**Work instruction:** Where does the word "step" appear in the data? Copy every line that holds it.

Stored data
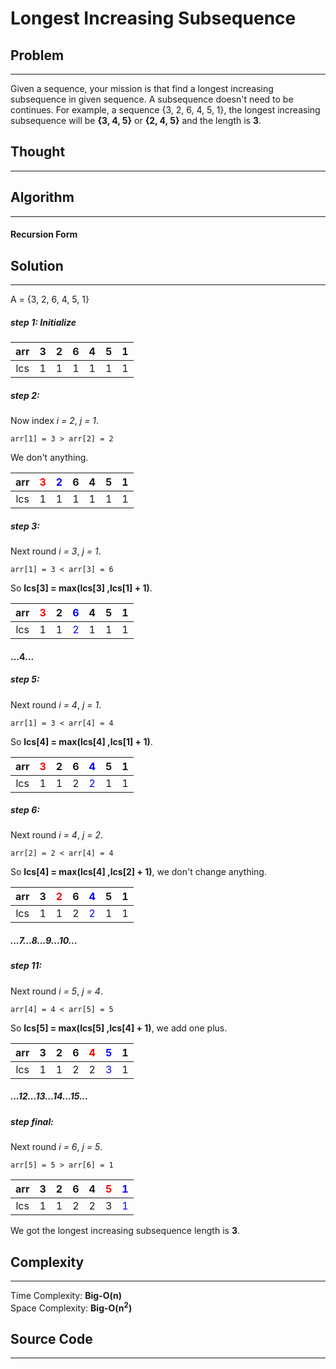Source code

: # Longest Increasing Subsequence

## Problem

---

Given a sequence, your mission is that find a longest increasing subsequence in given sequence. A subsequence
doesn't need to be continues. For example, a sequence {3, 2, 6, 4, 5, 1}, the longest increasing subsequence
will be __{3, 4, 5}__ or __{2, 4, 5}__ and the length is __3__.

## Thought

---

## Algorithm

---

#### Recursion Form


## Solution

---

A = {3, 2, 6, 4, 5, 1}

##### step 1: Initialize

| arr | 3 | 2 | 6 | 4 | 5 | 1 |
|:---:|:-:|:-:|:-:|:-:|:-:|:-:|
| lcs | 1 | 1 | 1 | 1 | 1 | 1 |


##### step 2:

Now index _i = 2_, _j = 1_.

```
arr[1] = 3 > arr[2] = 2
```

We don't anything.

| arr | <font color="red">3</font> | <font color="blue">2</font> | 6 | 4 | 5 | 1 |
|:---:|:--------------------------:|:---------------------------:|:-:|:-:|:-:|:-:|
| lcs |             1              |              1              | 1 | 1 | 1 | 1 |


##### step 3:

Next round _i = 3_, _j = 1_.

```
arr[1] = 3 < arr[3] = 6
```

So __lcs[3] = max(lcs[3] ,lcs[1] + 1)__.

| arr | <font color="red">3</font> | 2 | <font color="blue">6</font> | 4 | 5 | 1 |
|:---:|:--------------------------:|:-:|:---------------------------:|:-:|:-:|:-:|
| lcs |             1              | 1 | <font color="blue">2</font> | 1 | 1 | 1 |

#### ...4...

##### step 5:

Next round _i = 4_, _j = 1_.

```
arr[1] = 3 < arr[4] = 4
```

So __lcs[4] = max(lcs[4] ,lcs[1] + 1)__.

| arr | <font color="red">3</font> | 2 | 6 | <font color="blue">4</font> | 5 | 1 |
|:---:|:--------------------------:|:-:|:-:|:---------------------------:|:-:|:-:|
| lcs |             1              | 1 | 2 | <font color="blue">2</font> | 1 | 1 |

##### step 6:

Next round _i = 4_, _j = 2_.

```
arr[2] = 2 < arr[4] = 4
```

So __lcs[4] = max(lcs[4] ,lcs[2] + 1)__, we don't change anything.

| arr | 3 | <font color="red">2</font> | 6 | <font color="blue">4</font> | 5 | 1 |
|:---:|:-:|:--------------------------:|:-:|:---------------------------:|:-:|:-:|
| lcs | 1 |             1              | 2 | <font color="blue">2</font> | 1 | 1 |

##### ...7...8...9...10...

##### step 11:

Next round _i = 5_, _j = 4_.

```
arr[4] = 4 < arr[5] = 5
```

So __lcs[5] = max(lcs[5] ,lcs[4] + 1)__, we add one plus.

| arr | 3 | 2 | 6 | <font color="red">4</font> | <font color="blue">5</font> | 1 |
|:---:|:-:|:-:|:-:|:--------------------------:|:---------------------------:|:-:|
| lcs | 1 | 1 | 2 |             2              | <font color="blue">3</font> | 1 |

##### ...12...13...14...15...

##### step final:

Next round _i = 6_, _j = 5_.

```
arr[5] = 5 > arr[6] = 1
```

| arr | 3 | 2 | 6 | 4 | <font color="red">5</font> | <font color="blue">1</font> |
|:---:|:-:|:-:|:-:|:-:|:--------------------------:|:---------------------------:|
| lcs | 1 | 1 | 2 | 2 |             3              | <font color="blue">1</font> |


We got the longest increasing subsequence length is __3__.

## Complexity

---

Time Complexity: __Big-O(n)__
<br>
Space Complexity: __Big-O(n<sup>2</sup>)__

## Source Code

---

**Answer section:**
##### step 1: Initialize
##### step 2:
##### step 3:
##### step 5:
##### step 6:
##### step 11:
##### step final:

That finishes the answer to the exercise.